In his essay “Line Breaks as I See Them,” poet Daniel Simpson relates a story that exemplifies the impact that disability has in shaping the very form that a writer’s work may take. As an emerging poet at the University of Pennsylvania, Simpson became a protégé of Gregory Djanikian, a writer whose work he very much admired. Like Djanikian, Simpson came to subscribe to the idea that even lines in a poem gave it a pleasing look on the page. For the last few years, however, Simpson has been corresponding regularly by email with well-known poet Molly Peacock. In one discussion of his work, Peacock asked Simpson why he wanted his lines to be even.


"Having lines of relatively same length can make a poem look beautiful on the page, but that’s a painterly thing to do. Why do you care how it looks on the page? You’re blind an that seems like a particularly sighted concern. Besides that, you’re a musician. Wouldn’t it make more sense in the context of your life to treat the poem and its line breaks more like a musical score than a painting?"


Peacock went on to say, “And if one line sticks out like a shirt billowing on a clothesline, and the next line hangs like a limp little sock next to it, so be it. What do you care?”


It made a lot of sense. Simpson sat down and wrote the opening lines to his next poem:

His rage hung in the house like a shirt billowing on a clothesline,
her silence
like a sock
beside it

He also went back to examine the images that he had been using in his previous work and realized that a number of things he had written used imagery based upon the perceptions of a sighted writer.

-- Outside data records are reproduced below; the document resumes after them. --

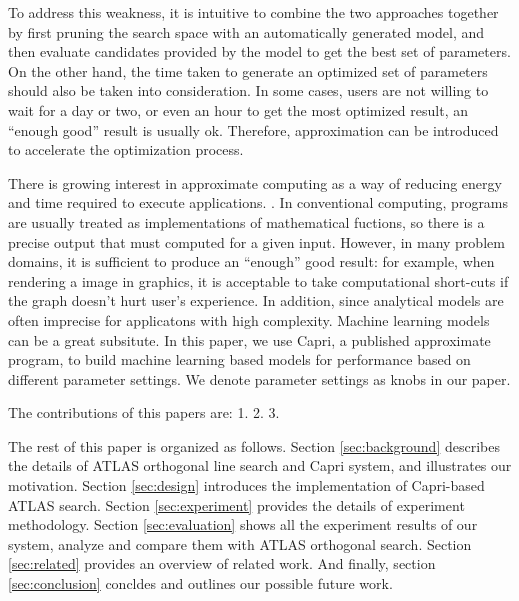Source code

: \par
To address this weakness, it is intuitive to combine the two approaches together by first pruning the search
space with an automatically generated model, and then evaluate candidates
provided by the model to get the best set of parameters.
On the other hand, the time taken to generate an optimized set of parameters
should also be taken into consideration. In some cases, users are not willing
to wait for a day or two, or even an hour to get the most optimized result, an
``enough good'' result is usually ok. Therefore, approximation can be introduced
to accelerate the optimization process.

There is growing interest in approximate computing as a way of reducing energy
and time required to execute applications. \cite{ansel2011language,
baek2010green, sidiroglou2011managing, swaminathan2015case}. In conventional
computing, programs are usually treated as implementations of mathematical
fuctions, so there is a precise output that must computed for a given input.
However, in many problem domains, it is sufficient to produce an ``enough''
good result: for example, when rendering a image in graphics, it is
acceptable to take computational short-cuts if the graph doesn't hurt user's
experience. In addition, since analytical models are often imprecise for
applicatons with high complexity. Machine learning models can be a great
subsitute. In this paper, we use Capri\cite{sui2016proactive}, a published
approximate program, to build machine learning based models for \gem performance
based on different parameter settings. We denote parameter settings as knobs in
our paper.

The contributions of this papers are:
1.
2.
3.

\par
The rest of this paper is organized as follows. Section \ref{sec:background} describes the details of ATLAS
orthogonal line search and Capri system, and illustrates our motivation.
Section \ref{sec:design} introduces the implementation of Capri-based ATLAS search.
Section \ref{sec:experiment} provides the details of experiment methodology.
Section \ref{sec:evaluation} shows all the experiment results of our system, analyze and compare them with ATLAS orthogonal search.
Section \ref{sec:related} provides an overview of related work.
And finally, section \ref{sec:conclusion} concldes and outlines our possible future work.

Simpson isn’t revisionist. He does not disavow his earlier work. Nor should he. What he has done…what he is currently contributing are two important aspects of a disability aesthetic. The first is to do what few other poets with disabilities other than Jim Ferris have done, let the form of poem reflect the body from which it comes. The second is to examine the inherited language of poetry and translate it into work which expresses his own experience rather than an assumed one. Both are important tasks, but of the two, the first is more difficult.